The rush to digital devices in American classrooms is making students dumber every day. I was
reminded of this while re-organizing my desk drawer to find a secure place for my slide rule.
Many readers would respond: “You still use a slide rule? We’ve had digital devices with ‘log’ keys
for decades!”
And that is the point. For two decades now, most students come to college without the least idea
what a logarithmic scale does. They just punch the ‘log’ key on a calculator and accept the answer.
Only if students hold in their hands a logarithmic scale, where the distance from 1-to-10 equals the
next distance from 10-to-100 and the next from 100-to-1000 can they begin to understand logarithms.
Only by manipulating a slide rule can they come to understand that you can multiply by adding and
divide by subtracting. That learning comes as much by “feeling” the manipulations you make with the
slide rule as it does by any abstract words or text.
For a time in the 1990s, it appeared that we would lose another important experience: the circular
clockface with hands. Many time pieces on our wrists and on our walls are now digital, flashing their
square-block numbers. But enough analog clocks remain in our children’s environment that they still get
to learn the big hand is minutes and the little hand is for hours. It can help understand base 12. But the most important lesson is that the clock hands move “clockwise.”
Take away the analog clockface and we take away our students’ only definition of clockwise.
Tornadoes rotate counter-clockwise in the northern hemisphere, clockwise in Australia. But that
statement becomes absolutely meaningless if all of the clocks in a student’s experience are digital.
Then there is the lever. We may pry up a lid on a paint can or use a screwdriver to pry up a nail. But
for a real thought-filled understanding of a lever, the best example is the teeter-totter. Older generations
of students learned to adjust the board across the pivot point (fulcrum) to balance a heavier playmate
with a lighter one. And we learned that when the fulcrum was off-center, the lighter playmate went
higher. That valuable educational experience is now gone from our playgrounds. Perhaps someday we
will enclose every student in a protective bubble—and they will learn nothing.
The counterargument is that the concepts of logarithms, clockwise, and leverage can all be learned on
those everpresent square-cornered devices in students’ hands. But those are abstractions and pictures of
abstractions. Every minute a student spends with neck bent at 60 degrees immersed in their digital
devices is a minute they are no longer experiencing the real world. And it was the real multi-sensory
experiences with the real world that built meaning. But today our students are desperately falling behind
in these very skills based on experiences—hands on, genuinely interactive, real consequence, test-truthful experiences—that digital devices do not provide.
Schools in China do not make this mistake. For the most part, they do not allow calculators and other
digital devices into the classroom until middle school. And then, the use of these devices is strictly
limited. Students can take square roots and do log equations without ever hitting a key on the calculator.
The result is that today the majority of terminal degrees in engineering and physics at U.S. universities go to foreign born and educated students who were kept away from digital devices when young.
Teckies agonize that there are still regions of rural America that do not have broadband access and
they fret over the “digital divide,” the haves and have-nots in digital technology.
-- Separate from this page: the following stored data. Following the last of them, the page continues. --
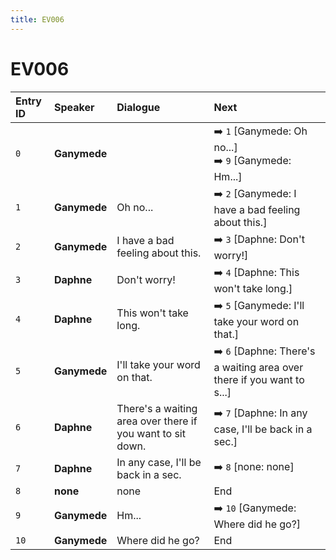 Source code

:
 ```yaml
---
title: EV006
---
```


# EV006


| Entry ID | Speaker | Dialogue | Next |
| :------- | :------ | :------- | :------------ |
| `0` | **Ganymede** |  | ➡️ `1` \[Ganymede: Oh no\.\.\.\]<br>➡️ `9` \[Ganymede: Hm\.\.\.\] |
| `1` | **Ganymede** | Oh no\.\.\. | ➡️ `2` \[Ganymede: I have a bad feeling about this\.\] |
| `2` | **Ganymede** | I have a bad feeling about this\. | ➡️ `3` \[Daphne: Don't worry\!\] |
| `3` | **Daphne** | Don't worry\! | ➡️ `4` \[Daphne: This won't take long\.\] |
| `4` | **Daphne** | This won't take long\. | ➡️ `5` \[Ganymede: I'll take your word on that\.\] |
| `5` | **Ganymede** | I'll take your word on that\. | ➡️ `6` \[Daphne: There's a waiting area over there if you want to s\.\.\.\] |
| `6` | **Daphne** | There's a waiting area over there if you want to sit down\. | ➡️ `7` \[Daphne: In any case, I'll be back in a sec\.\] |
| `7` | **Daphne** | In any case, I'll be back in a sec\. | ➡️ `8` \[none: none\] |
| `8` | **none** | none | End |
| `9` | **Ganymede** | Hm\.\.\. | ➡️ `10` \[Ganymede: Where did he go?\] |
| `10` | **Ganymede** | Where did he go? | End |
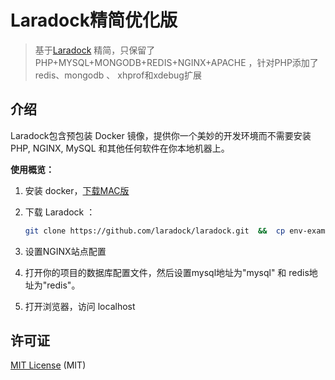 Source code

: # Laradock精简优化版

 
> 基于[Laradock](https://laradock-docs.linganmin.cn/) 精简，只保留了PHP+MYSQL+MONGODB+REDIS+NGINX+APACHE ，针对PHP添加了redis、mongodb 、 xhprof和xdebug扩展

<a name="Intro"></a>
## 介绍

Laradock包含预包装 Docker 镜像，提供你一个美妙的开发环境而不需要安装 PHP, NGINX, MySQL 和其他任何软件在你本地机器上。

**使用概览：**

1. 安装 docker，[下载MAC版](https://download.docker.com/mac/stable/Docker.dmg)

2. 下载 Laradock ：

    ```bash
    git clone https://github.com/laradock/laradock.git  &&  cp env-example .env  &&  docker-compose up -d
    ```
    
3. 设置NGINX站点配置

4. 打开你的项目的数据库配置文件，然后设置mysql地址为"mysql" 和 redis地址为"redis"。

5. 打开浏览器，访问 localhost


## 许可证

[MIT License](https://github.com/laradock/laradock/blob/master/LICENSE) (MIT)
Ironically, it is those rural students who grow up with a hunting knife or multipurpose tool on their belt, rather than a
smartphone, who are making up the backbone of our organismic biology students who will work for fish
and game divisions and in conservation fields. In these areas, the advantage to the “digital divide” lies
with those who are not constantly distracted by videogames, virtual unreality, and hyper-society.
It is past time to put slide rules and analog clocks back into our classrooms, and teeter-totters back on
the playground. —And shelve the expensive digital toys.
John Richard Schrock is a professor at Emporia State University.